# WHAT TO DO
Every record below needs to be printed again exactly.

-- GIVEN DATA follows --

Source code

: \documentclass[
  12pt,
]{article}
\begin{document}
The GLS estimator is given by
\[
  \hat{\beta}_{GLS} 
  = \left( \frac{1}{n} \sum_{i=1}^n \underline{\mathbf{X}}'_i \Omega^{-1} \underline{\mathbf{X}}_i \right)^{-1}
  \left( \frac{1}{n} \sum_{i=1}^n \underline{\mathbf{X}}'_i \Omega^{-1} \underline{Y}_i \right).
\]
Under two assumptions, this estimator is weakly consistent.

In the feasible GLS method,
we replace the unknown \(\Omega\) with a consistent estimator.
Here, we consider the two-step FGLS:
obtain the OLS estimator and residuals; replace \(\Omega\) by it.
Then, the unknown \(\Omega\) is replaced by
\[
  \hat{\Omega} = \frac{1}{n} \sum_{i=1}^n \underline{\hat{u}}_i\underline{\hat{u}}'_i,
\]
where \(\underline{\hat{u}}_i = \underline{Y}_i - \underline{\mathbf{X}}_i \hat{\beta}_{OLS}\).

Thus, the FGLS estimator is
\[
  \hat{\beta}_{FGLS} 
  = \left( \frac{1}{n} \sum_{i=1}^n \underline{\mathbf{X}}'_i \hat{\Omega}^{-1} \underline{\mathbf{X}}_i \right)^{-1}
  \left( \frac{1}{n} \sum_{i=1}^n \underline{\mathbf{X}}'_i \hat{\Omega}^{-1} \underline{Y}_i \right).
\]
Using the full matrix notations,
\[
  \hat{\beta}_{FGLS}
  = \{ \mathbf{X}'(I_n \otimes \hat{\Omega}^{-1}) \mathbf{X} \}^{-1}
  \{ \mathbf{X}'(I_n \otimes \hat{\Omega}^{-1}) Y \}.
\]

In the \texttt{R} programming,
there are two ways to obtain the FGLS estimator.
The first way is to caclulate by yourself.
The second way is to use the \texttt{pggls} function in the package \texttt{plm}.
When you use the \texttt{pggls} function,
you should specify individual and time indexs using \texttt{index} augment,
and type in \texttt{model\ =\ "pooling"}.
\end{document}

-- GIVEN DATA concluded --

# EXPECTED OUTPUT
Source code

: \documentclass[
  12pt,
]{article}
\begin{document}
The GLS estimator is given by
\[
  \hat{\beta}_{GLS} 
  = \left( \frac{1}{n} \sum_{i=1}^n \underline{\mathbf{X}}'_i \Omega^{-1} \underline{\mathbf{X}}_i \right)^{-1}
  \left( \frac{1}{n} \sum_{i=1}^n \underline{\mathbf{X}}'_i \Omega^{-1} \underline{Y}_i \right).
\]
Under two assumptions, this estimator is weakly consistent.

In the feasible GLS method,
we replace the unknown \(\Omega\) with a consistent estimator.
Here, we consider the two-step FGLS:
obtain the OLS estimator and residuals; replace \(\Omega\) by it.
Then, the unknown \(\Omega\) is replaced by
\[
  \hat{\Omega} = \frac{1}{n} \sum_{i=1}^n \underline{\hat{u}}_i\underline{\hat{u}}'_i,
\]
where \(\underline{\hat{u}}_i = \underline{Y}_i - \underline{\mathbf{X}}_i \hat{\beta}_{OLS}\).

Thus, the FGLS estimator is
\[
  \hat{\beta}_{FGLS} 
  = \left( \frac{1}{n} \sum_{i=1}^n \underline{\mathbf{X}}'_i \hat{\Omega}^{-1} \underline{\mathbf{X}}_i \right)^{-1}
  \left( \frac{1}{n} \sum_{i=1}^n \underline{\mathbf{X}}'_i \hat{\Omega}^{-1} \underline{Y}_i \right).
\]
Using the full matrix notations,
\[
  \hat{\beta}_{FGLS}
  = \{ \mathbf{X}'(I_n \otimes \hat{\Omega}^{-1}) \mathbf{X} \}^{-1}
  \{ \mathbf{X}'(I_n \otimes \hat{\Omega}^{-1}) Y \}.
\]

In the \texttt{R} programming,
there are two ways to obtain the FGLS estimator.
The first way is to caclulate by yourself.
The second way is to use the \texttt{pggls} function in the package \texttt{plm}.
When you use the \texttt{pggls} function,
you should specify individual and time indexs using \texttt{index} augment,
and type in \texttt{model\ =\ "pooling"}.
\end{document}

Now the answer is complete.